Nonetheless, Alexievich emphasises that it is man too that initiates the collapse of super-structures. War or the end of the Soviet empire unravel with human action. Nuclear disaster however, intersects with nature, and seem to fundamentally warp ideas of reality and responsibility itself. Helplessness, even if not hopelessness, is evident in Chernobyl Prayer: “The world changed. The enemy changed. Death had new faces we had not known yet. Death could not be seen, could not be touched, it did not smell. Even words failed to tell about the people that were afraid of water, earth, flowers, trees. Because nothing like this had ever happened before.” Alexievich’s persistence in employing human testimony speaks to how Chernobyl was a tragedy rather than just a fact or phenomena. Books and records have a stronger duty of memory, not to simply log a history of events, but inner emotion and feelings: the juxtaposition between Alexievich’s various fragments from newspapers, journals, and ‘official publication’ and her testimonies, demonstrate Alexievich’s novel genre of both non-fiction and storytelling. Arkadii Filin, a Soviet liquidator, invokes imagery both alien-like and war-like: “We showed up in their yards like demons. They didn’t understand why we had to bury their gardens, rip up their garlic and cabbage when it looked like ordinary garlic and ordinary cabbage. The old women would cross themselves and say, ‘Boys, what is this – is it the end of the world?’”

Alexievich’s attention to historical and emotional veracity should not obscure the literary merits of her own humanistic approach. “I love the lone human voice. It is my greatest love and passion.” Her poetics are born out of being a ‘human ear’, a willingness to set the stage for middle-aged mechanics, female ex-snipers, policemen dying from Chernobyl’s fallout, schoolchildren. They mourn departed relatives, recount their first kiss, and relay their nightmares, fondly recalling as often as they are cursing the Soviet motherland. The staggering diversity of human experiences she captures prevents me from marshalling any single quote from her books to illustrate my point.

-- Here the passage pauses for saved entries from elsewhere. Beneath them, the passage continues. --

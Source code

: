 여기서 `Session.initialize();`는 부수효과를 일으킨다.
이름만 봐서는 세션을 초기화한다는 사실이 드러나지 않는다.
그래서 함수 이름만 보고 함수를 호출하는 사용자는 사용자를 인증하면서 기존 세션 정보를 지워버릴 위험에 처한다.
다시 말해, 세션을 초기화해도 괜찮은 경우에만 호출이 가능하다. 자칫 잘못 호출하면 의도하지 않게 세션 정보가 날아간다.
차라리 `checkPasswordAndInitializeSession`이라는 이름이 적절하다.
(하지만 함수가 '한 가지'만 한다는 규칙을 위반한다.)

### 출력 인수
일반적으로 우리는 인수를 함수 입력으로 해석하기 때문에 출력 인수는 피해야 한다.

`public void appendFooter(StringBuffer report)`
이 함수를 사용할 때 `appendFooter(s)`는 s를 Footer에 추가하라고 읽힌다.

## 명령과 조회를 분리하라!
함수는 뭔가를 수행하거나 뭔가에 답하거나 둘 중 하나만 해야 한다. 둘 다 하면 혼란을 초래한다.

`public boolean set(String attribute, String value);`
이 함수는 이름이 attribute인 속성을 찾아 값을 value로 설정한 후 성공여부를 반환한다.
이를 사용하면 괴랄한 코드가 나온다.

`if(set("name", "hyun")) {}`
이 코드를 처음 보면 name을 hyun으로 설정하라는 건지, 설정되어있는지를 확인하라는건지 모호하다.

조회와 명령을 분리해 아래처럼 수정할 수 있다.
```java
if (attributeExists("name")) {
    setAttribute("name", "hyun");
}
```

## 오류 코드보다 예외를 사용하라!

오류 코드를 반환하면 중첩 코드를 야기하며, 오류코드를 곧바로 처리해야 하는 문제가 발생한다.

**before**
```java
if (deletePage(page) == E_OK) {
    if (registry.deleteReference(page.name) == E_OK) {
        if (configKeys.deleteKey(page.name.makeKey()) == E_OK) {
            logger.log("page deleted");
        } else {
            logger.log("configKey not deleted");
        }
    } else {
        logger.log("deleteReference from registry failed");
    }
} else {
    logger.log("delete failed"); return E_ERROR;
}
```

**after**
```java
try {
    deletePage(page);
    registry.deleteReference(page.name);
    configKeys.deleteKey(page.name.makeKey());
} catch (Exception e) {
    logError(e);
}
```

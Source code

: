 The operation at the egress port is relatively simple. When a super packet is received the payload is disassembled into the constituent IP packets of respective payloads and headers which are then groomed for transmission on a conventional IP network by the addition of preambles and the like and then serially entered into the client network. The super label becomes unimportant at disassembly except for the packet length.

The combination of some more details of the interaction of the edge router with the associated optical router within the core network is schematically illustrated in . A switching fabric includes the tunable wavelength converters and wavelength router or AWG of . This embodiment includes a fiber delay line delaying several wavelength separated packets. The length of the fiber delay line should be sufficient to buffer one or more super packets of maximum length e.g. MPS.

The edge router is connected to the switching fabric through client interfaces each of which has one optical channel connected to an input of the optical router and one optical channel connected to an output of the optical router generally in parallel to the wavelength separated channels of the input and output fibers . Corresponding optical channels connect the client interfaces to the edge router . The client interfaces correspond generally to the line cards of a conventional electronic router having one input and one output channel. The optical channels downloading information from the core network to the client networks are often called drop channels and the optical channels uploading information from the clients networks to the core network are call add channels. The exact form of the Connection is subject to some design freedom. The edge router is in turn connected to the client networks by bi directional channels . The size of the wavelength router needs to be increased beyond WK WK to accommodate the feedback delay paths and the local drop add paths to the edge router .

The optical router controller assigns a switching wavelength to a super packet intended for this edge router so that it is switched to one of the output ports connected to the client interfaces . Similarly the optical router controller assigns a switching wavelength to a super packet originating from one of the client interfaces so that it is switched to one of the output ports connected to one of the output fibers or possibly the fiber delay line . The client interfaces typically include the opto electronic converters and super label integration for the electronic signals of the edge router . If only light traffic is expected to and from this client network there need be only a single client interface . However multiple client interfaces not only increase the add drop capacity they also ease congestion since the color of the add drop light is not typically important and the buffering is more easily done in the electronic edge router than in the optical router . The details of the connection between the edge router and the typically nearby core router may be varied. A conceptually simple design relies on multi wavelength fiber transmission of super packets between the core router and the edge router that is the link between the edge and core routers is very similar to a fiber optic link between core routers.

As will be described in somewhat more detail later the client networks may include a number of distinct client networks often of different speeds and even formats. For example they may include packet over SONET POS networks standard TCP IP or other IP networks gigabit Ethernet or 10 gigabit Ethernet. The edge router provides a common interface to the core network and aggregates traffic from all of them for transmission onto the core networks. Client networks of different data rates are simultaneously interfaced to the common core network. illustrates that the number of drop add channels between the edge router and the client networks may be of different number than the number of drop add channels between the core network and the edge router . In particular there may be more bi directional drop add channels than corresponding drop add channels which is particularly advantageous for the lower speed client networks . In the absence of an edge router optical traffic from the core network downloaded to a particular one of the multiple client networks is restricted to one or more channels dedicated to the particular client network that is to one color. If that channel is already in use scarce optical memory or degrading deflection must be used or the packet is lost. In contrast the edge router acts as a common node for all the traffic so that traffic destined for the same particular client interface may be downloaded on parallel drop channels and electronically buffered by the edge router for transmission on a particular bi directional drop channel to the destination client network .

Amidst these various calamities, her books speak to the persistence of love, hope, and the human spirit. Facts do not take priority over a universal language of emotion, because in her own words, “my interest in life is not the event as such, not war as such, not Chernobyl as such, not suicide as such. What I am interested in is what happens to the human being, what happens to it in our time. How does man behave and react. How much of the biological man is in him, how much of the man of his time, how much man of the man.”